» **Brief**
Which lines of the records contain the word "await"? Show each of them.
=====
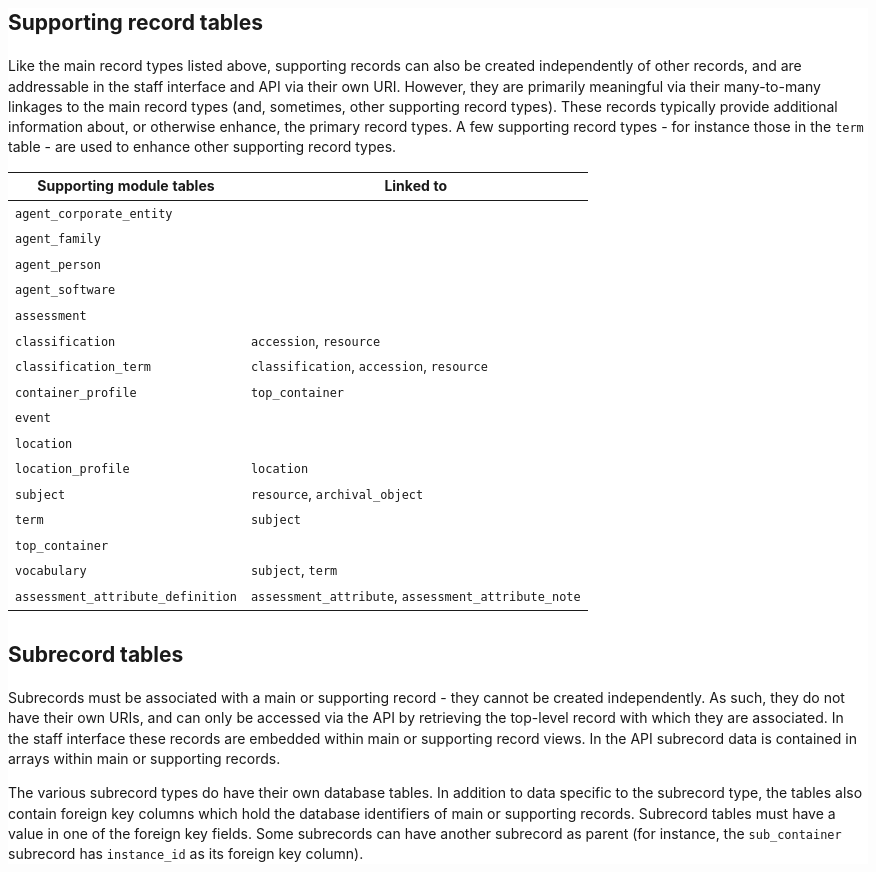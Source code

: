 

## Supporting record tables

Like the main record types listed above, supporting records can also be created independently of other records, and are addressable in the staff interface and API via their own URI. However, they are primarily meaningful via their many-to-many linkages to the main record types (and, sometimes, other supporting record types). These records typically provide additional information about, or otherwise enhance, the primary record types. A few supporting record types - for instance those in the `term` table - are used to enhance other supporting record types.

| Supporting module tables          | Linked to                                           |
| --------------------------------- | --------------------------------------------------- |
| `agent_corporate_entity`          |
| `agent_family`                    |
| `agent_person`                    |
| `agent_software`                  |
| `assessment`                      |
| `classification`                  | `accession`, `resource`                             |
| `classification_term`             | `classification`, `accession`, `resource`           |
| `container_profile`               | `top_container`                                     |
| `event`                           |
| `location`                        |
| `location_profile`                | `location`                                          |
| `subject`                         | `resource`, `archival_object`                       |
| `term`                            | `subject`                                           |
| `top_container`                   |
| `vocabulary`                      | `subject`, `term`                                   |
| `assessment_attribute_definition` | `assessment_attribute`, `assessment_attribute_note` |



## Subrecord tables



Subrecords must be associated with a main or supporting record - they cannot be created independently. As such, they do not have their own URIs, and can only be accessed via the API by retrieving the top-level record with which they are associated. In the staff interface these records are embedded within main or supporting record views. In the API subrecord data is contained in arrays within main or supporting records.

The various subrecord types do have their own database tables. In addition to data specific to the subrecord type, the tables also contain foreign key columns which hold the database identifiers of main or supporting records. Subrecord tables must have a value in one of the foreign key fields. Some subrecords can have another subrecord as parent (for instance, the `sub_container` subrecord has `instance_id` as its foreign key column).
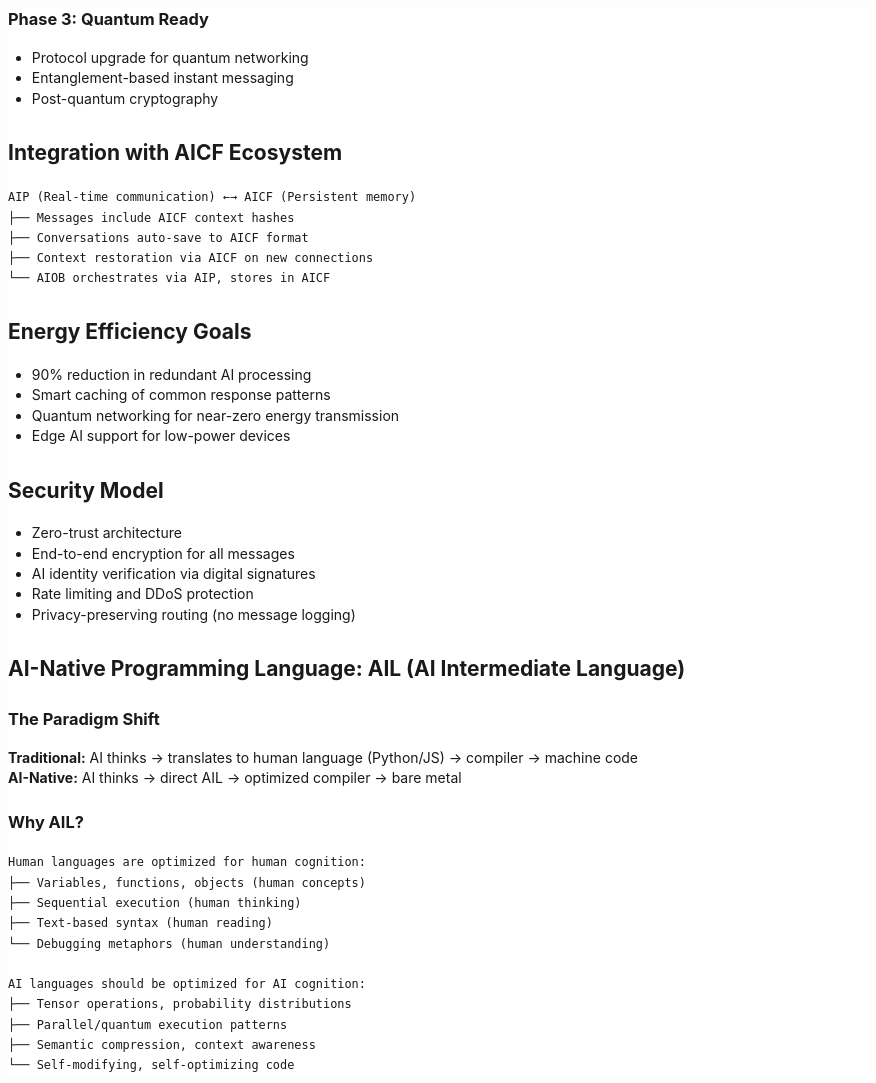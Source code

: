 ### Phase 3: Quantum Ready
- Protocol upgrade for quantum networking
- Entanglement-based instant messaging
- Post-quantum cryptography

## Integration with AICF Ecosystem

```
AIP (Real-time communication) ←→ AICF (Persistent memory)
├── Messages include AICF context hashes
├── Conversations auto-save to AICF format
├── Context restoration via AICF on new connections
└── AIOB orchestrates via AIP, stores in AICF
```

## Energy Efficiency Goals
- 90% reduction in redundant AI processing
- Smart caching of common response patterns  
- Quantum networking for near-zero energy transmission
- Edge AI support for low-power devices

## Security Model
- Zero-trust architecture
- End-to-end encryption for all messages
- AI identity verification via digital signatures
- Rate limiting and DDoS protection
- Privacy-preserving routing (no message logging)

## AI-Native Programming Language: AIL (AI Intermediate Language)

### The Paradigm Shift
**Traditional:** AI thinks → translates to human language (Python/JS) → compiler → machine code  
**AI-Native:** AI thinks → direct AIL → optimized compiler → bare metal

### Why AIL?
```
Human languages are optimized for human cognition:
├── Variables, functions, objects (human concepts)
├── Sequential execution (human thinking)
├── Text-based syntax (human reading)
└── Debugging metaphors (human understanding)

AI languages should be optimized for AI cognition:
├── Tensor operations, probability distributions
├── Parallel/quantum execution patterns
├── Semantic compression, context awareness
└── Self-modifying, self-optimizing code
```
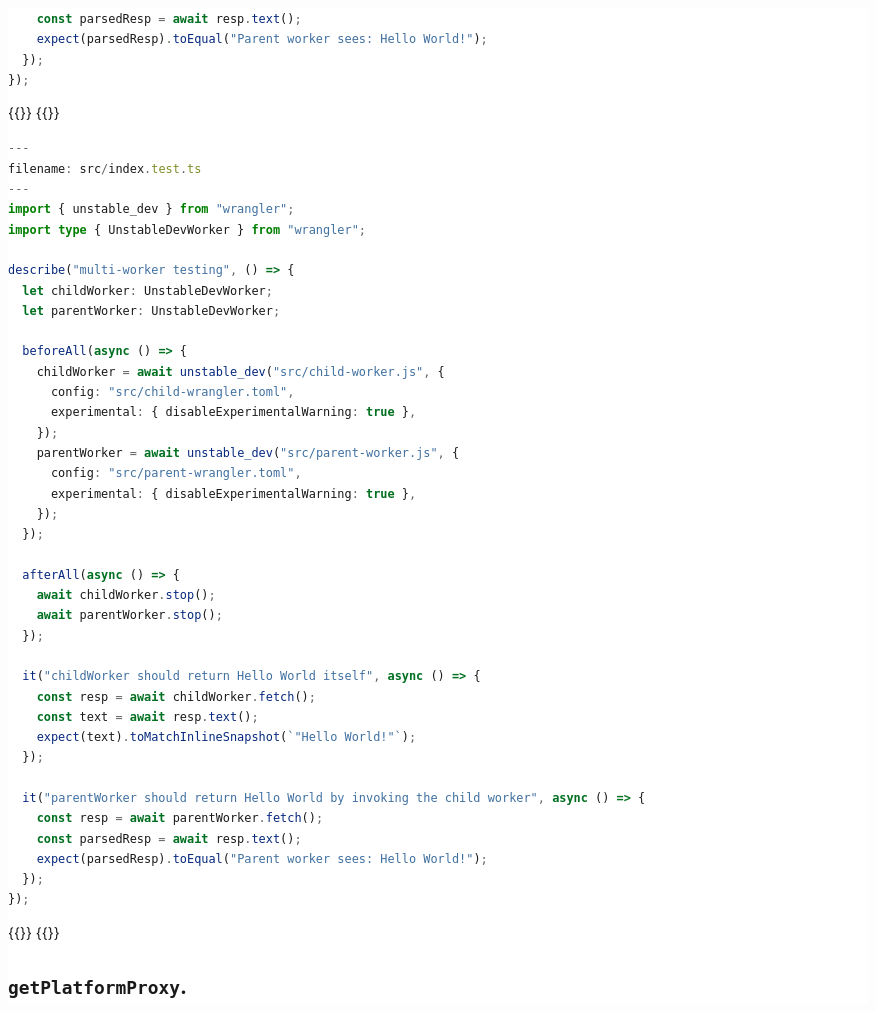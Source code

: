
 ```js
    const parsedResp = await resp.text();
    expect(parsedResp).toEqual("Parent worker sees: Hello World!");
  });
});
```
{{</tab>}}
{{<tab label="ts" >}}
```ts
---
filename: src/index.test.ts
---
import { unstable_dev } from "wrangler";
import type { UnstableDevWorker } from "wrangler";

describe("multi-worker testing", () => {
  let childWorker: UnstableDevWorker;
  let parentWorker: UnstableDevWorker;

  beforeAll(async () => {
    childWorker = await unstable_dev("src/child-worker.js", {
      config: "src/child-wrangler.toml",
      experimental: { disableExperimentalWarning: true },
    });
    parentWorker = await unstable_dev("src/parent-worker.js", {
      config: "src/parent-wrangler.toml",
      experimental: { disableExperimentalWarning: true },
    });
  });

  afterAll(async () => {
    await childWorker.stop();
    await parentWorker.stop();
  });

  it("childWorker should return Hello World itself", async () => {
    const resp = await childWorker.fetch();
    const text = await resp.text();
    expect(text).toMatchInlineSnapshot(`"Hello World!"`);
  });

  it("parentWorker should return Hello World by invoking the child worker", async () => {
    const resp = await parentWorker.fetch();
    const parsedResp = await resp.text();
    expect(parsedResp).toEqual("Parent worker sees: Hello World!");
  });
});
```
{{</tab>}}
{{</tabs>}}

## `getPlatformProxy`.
=====
» **Answer**
    const parsedResp = await resp.text();
    childWorker = await unstable_dev("src/child-worker.js", {
    parentWorker = await unstable_dev("src/parent-worker.js", {
    await childWorker.stop();
    await parentWorker.stop();
    const resp = await childWorker.fetch();
    const text = await resp.text();
    const resp = await parentWorker.fetch();
    const parsedResp = await resp.text();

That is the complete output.